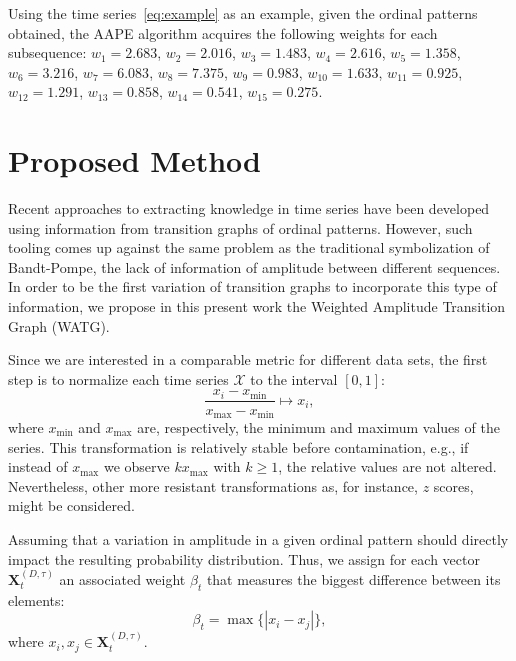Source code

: Using the time series~\ref{eq:example} as an example, given the ordinal patterns obtained, the AAPE algorithm acquires the following weights for each subsequence:
$w_1 = 2.683$, 
$w_2 = 2.016$,
$w_3 = 1.483$,
$w_4 = 2.616$,
$w_5 = 1.358$,
$w_6 = 3.216$,
$w_7 = 6.083$,
$w_8 = 7.375$,
$w_9 = 0.983$,
$w_{10} = 1.633$,
$w_{11} = 0.925$,
$w_{12} = 1.291$,
$w_{13} = 0.858$,
$w_{14} = 0.541$,
$w_{15} = 0.275$.

\section{Proposed Method}\label{WATG}

Recent approaches to extracting knowledge in time series have been developed using information from transition graphs of ordinal patterns.
However, such tooling comes up against the same problem as the traditional symbolization of Bandt-Pompe, the lack of information of amplitude between different sequences.
In order to be the first variation of transition graphs to incorporate this type of information, we propose in this present work the Weighted Amplitude Transition Graph (WATG).

Since we are interested in a comparable metric for different data sets, the first step is to normalize each time series $\mathcal{X}$ to the interval $[0, 1]$:
\begin{equation}
\frac{x_i - x_{\min}}{x_{\max} - x_{\min}} \longmapsto x_i,
\label{eq:scaling}
\end{equation}
where $x_{\min}$ and $x_{\max}$ are, respectively, the minimum and maximum values of the series.
This transformation is relatively stable before contamination, e.g., if instead of $x_{\max}$ we observe $k x_{\max}$ with $k\geq 1$, the relative values are not altered. Nevertheless, other more resistant transformations as, for instance, $z$ scores, might be considered.

Assuming that a variation in amplitude in a given ordinal pattern should directly impact the resulting probability distribution.
Thus, we assign for each vector $\mathbf{X}^{(D, \tau)}_t$ an associated weight $\beta_t$ that measures the biggest difference between its elements:
\begin{equation}
\beta_t = \max\{|x_i - x_j|\},
\end{equation}
where $x_i, x_j \in \mathbf{X}^{(D, \tau)}_t$.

- _WORK REQUEST_
I'd like every line with the string "first" copied from the listing.

- _TASK OUTPUT_
In order to be the first variation of transition graphs to incorporate this type of information, we propose in this present work the Weighted Amplitude Transition Graph (WATG).
Since we are interested in a comparable metric for different data sets, the first step is to normalize each time series $\mathcal{X}$ to the interval $[0, 1]$:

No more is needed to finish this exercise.